I’m the child of water
of two waters that came together 
but no prayer was given
for a bridge over that boiling river

I’m the child of water
of rain and snow, they melted together
but no instructions were given
for laying stepping stones through that muck

I’m the child of hail and sleet
but no prayer was offered
when the dawn came, and no
blessings were laid out, no path to follow.

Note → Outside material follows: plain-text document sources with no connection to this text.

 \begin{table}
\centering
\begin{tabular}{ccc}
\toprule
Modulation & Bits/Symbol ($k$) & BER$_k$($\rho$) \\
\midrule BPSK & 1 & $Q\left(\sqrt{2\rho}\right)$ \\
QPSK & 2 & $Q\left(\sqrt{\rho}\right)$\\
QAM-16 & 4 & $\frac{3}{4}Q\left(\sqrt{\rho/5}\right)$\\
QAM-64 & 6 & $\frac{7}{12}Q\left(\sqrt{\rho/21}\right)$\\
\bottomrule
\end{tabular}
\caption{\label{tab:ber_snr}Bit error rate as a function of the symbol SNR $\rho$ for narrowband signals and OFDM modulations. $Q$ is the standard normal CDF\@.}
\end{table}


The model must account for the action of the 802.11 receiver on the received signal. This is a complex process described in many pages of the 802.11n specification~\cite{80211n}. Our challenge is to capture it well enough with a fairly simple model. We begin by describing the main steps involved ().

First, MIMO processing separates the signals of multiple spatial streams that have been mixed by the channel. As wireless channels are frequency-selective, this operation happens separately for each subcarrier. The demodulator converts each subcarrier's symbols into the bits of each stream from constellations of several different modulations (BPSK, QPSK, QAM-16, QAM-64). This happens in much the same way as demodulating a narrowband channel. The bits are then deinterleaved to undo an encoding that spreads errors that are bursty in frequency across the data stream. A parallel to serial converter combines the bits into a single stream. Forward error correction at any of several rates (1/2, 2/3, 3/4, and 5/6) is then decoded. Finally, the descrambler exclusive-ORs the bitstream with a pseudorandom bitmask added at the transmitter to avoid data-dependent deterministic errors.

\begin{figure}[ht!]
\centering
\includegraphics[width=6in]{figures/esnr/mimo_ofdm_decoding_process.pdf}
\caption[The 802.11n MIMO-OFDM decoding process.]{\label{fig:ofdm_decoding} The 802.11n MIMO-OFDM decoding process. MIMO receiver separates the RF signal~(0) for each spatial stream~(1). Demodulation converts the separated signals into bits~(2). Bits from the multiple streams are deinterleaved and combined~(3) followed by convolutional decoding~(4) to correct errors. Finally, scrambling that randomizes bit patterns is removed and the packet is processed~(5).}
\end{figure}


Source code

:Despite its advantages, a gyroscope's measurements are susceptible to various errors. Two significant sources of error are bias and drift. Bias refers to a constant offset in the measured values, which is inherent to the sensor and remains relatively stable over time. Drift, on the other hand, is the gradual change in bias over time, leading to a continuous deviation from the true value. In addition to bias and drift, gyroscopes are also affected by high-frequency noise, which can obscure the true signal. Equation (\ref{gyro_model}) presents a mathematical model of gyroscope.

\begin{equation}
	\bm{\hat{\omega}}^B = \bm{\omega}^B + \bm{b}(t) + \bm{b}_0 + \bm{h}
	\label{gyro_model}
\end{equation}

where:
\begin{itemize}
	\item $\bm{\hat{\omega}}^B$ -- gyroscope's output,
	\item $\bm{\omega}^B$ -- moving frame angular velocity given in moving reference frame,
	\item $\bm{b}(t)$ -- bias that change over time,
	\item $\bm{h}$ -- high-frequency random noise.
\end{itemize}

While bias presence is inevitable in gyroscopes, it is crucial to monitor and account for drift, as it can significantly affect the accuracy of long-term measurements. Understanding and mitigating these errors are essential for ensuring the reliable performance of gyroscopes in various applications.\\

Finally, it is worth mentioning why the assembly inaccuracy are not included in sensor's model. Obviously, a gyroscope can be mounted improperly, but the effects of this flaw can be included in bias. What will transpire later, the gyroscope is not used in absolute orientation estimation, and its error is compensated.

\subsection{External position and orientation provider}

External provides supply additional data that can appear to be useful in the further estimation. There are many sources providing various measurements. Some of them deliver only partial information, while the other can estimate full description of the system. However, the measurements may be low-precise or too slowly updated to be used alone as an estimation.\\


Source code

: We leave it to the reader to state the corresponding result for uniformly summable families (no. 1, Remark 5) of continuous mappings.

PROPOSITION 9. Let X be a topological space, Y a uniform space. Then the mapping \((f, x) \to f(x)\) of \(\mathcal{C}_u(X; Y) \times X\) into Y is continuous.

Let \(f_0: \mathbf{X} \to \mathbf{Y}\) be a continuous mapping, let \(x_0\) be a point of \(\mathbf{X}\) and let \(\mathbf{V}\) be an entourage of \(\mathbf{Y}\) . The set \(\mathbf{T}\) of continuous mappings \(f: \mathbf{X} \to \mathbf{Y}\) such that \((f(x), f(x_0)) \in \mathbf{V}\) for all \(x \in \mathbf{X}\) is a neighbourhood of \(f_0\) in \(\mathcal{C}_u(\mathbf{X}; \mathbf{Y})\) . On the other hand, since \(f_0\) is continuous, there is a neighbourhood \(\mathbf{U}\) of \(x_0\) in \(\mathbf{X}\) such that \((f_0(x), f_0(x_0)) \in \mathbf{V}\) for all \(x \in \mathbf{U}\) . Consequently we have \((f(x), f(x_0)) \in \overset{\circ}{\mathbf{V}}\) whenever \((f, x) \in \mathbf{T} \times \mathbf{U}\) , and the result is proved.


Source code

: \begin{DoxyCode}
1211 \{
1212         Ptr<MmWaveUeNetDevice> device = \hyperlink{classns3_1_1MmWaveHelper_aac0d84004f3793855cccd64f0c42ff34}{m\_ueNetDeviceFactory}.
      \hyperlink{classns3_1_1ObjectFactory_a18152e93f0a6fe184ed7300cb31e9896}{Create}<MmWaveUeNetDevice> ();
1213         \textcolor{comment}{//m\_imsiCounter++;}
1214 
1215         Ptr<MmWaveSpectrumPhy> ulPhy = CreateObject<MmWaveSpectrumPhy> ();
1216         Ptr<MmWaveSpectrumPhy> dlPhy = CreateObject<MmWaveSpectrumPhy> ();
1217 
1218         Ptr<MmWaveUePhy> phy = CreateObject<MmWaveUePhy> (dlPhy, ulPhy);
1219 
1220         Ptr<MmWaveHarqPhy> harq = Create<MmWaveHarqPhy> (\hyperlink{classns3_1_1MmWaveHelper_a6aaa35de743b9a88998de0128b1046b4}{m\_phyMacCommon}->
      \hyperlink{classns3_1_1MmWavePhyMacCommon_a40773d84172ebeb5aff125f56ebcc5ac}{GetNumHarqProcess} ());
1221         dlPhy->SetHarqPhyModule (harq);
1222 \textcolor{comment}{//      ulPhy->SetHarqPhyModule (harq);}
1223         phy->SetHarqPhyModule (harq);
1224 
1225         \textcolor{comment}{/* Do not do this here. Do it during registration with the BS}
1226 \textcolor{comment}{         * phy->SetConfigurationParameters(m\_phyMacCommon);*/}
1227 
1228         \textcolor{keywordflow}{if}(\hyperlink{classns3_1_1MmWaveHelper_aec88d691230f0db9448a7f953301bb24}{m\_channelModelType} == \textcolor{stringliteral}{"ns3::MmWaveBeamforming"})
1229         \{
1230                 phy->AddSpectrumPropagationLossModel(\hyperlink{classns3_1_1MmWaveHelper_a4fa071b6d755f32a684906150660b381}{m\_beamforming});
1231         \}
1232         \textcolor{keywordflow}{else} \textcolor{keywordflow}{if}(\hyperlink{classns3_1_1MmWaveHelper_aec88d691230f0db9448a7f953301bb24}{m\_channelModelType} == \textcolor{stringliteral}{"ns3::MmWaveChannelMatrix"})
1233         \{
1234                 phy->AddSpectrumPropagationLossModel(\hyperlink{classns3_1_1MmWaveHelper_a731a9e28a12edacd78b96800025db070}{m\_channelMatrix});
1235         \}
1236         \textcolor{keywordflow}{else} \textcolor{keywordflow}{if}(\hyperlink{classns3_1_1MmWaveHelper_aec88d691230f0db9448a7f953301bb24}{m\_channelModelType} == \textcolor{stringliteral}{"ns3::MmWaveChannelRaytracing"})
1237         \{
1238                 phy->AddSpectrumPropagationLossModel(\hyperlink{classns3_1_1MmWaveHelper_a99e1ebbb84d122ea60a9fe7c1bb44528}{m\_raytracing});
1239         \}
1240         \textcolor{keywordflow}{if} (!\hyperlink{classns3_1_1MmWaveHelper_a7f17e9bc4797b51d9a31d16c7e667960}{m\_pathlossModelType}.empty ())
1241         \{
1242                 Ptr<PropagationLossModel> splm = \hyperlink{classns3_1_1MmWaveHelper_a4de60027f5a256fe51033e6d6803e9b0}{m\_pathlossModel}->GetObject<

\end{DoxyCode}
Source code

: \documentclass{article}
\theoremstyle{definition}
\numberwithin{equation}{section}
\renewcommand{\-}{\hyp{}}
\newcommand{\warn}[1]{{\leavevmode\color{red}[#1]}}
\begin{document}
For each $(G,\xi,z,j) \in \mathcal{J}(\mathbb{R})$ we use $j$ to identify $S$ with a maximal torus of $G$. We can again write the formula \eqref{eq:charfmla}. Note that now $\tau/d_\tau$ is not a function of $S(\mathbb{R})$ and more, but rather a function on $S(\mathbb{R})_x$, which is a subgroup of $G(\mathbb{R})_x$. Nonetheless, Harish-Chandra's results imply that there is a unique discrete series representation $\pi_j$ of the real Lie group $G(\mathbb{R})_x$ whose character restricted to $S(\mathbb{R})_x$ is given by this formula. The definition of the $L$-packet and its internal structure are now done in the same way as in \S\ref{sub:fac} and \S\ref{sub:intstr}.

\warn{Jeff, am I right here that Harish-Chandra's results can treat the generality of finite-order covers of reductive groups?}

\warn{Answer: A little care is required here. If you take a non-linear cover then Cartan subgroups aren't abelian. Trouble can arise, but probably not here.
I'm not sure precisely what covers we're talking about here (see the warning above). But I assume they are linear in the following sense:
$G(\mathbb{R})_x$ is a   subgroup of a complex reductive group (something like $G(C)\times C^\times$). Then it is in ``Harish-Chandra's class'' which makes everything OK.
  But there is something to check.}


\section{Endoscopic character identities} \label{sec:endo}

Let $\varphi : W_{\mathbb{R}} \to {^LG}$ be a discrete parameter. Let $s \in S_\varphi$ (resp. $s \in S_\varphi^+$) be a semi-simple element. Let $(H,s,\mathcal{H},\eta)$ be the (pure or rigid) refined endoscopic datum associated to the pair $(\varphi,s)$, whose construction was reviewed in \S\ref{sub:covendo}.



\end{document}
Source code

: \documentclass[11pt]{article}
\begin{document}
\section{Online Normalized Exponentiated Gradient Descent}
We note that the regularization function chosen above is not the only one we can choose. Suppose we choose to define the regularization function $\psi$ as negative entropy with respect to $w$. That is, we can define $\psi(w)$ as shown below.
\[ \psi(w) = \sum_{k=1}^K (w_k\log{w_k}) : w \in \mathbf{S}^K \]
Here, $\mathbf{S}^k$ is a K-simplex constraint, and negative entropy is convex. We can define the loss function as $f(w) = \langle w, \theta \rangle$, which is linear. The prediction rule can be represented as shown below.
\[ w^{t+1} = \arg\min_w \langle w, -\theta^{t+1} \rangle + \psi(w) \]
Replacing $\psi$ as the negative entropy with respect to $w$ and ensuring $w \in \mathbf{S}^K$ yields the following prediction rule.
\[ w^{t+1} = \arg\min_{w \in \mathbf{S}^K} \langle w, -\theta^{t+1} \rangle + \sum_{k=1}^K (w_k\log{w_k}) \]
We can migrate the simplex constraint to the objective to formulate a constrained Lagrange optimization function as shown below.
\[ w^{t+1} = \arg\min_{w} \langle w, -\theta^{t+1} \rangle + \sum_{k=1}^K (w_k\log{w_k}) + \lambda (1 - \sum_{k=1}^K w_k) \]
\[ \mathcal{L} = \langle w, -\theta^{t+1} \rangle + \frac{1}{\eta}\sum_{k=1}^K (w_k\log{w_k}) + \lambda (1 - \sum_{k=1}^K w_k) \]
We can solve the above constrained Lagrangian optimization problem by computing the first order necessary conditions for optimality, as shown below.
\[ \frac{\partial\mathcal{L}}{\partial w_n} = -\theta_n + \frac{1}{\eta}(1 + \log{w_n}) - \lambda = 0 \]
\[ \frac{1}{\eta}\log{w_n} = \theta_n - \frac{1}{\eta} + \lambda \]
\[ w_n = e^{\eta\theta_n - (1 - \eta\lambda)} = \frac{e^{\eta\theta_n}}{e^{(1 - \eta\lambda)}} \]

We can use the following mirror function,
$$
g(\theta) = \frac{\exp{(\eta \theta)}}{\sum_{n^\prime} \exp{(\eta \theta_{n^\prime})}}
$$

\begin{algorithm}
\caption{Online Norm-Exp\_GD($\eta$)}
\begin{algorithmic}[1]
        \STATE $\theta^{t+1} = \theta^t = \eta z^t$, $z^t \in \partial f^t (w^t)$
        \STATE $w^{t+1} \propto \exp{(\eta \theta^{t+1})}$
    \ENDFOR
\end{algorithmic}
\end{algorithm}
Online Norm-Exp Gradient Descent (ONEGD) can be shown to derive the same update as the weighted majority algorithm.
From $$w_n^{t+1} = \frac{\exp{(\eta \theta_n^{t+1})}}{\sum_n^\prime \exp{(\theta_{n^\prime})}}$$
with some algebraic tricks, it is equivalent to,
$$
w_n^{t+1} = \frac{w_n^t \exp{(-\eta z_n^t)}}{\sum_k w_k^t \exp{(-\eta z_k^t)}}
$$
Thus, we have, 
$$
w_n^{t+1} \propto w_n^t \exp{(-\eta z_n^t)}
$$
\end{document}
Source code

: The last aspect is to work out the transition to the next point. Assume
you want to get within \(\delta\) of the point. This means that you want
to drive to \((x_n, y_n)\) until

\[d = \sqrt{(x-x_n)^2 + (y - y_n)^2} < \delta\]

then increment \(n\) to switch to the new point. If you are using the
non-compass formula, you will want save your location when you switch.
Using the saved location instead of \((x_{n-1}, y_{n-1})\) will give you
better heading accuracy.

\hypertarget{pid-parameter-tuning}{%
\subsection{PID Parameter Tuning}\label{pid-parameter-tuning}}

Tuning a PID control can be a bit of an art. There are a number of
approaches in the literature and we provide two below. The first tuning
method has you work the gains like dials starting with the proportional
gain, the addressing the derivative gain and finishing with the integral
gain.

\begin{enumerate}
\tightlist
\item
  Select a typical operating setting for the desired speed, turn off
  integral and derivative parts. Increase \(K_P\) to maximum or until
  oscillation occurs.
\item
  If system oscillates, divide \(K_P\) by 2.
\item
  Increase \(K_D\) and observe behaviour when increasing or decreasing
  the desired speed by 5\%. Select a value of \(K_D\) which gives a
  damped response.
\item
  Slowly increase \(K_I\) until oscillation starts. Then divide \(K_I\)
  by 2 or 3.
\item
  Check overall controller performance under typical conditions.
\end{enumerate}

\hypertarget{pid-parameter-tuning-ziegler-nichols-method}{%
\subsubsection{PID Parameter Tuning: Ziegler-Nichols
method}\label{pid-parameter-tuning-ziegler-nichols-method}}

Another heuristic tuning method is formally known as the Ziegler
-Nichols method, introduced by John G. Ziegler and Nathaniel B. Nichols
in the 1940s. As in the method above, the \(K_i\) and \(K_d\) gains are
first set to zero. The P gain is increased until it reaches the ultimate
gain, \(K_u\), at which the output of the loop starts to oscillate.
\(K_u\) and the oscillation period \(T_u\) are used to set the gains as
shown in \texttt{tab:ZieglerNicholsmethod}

And I’m the child of the blue-mirrored lake at dawn
that breathes and does not speak,
the lake that I imagine loves me
only because it has no words
and doesn’t judge.

I’m the child of laughter and sunlight
but all I remember are the wounds—

I’m the child and I rise again now
I choose to remember the light.

      There’s a way of writing that gets you to writing in short bursts—ten minutes at a time—it’s amazing what can come out in that short period. I’ve just started taking a creative writing class where I drive an hour each way to sit down for a couple hours with a small group (eight is a full class) and have a teacher, national award-winning poet Lauren Camp (laurencamp.com), tell us to write in timed bursts of ten minutes, after being given a writing prompt. At this first week’s class, she primed the well by first having us discuss a poem for half an hour and we found all sorts of things in it —things I didn’t notice even after I’d read the poem the first couple times.

It’s a really long time, that ten minutes.  When you really let yourself go. And then to write again another 10 minutes. I’m hoping this class is going to put me in touch with my wild mind, my wild writing mind. It’s a method popularized by Natalie Goldberg, a writer, teacher and Zen meditator in New Mexico who wrote a book back in 1986, “Writing Down the Bones” and another, “Wild Mind: Living the Writer’s Life.” It’s a method of writing stream of consciousness writing without judgement, without letting that inner critic zap you, and soon something comes out that you don’t even know where it came from. One of Goldberg’s popular prompts is, “I remember . . .” Another is “Looking at . . .” To write, maybe twenty minutes a day.

Listening and paying attention to what’s inside you and what’s outside you – we might actually be losing the ability to do that, to pay that kind of attention, what with all the time we spend looking at our cell phones and running around being busy all day. There’s a possibility that we may even lose the ability to have our own thoughts because we are being constantly told what we should think, apparently mostly to get us to buy something, to “like” something, to put our attention here, over here, not over there.

I was assured this is not entirely my imagination—why I should be having so much trouble concentrating that I should have to drive an hour to take a class to write for ten minutes—by a book that came out this week by the winner of the $100,000 Nine Dots Prize. When news about this fabulous contest first began circulating  a few years ago it was almost impossible not to look into it. Hungry writers everywhere read, “The Nine Dots Prize is a new prize for creative thinking that tackles contemporary societal issues. Entrants are asked to respond to a question in 3,000 words, with the winner receiving US$100,000 to write a short book expanding on their ideas.” And the inaugural Nine Dots Prize question? It was: “Are digital technologies making politics impossible?”

The winner, who formerly worked at Google on advertising products and tools, and now studies their ethical implications, wrote a short book “Stand Out of Our Light: Freedom and Persuasion in the Attention Economy” that basically points out that digital media is rigged to grab our attention and not let go, and that it is our duty, if we wish to remain independent humans, to gain control over where we direct our attention.

  So, what did I write in Lauren’s class? I felt an intense concentration. It was real quality time with myself. I don’t know that what I wrote this first class was so great, but the man sitting next to me said he was moved by it. So with a little trepidation, I’ll share a bit of what I wrote in response to the first prompt. And it unintentionally caught some flavor of that idea of directing our attention; that when we start to feel weighed down by the stones of our past, we can choose to look towards the spirit. Lauren told us to start writing, with the simple words, “I’m the child of . . .”

#

Diane Joy Schmidt is a writer and photographer who was raised in the traditions of Reform Judaism and is an admirer of all things spiritually resonant.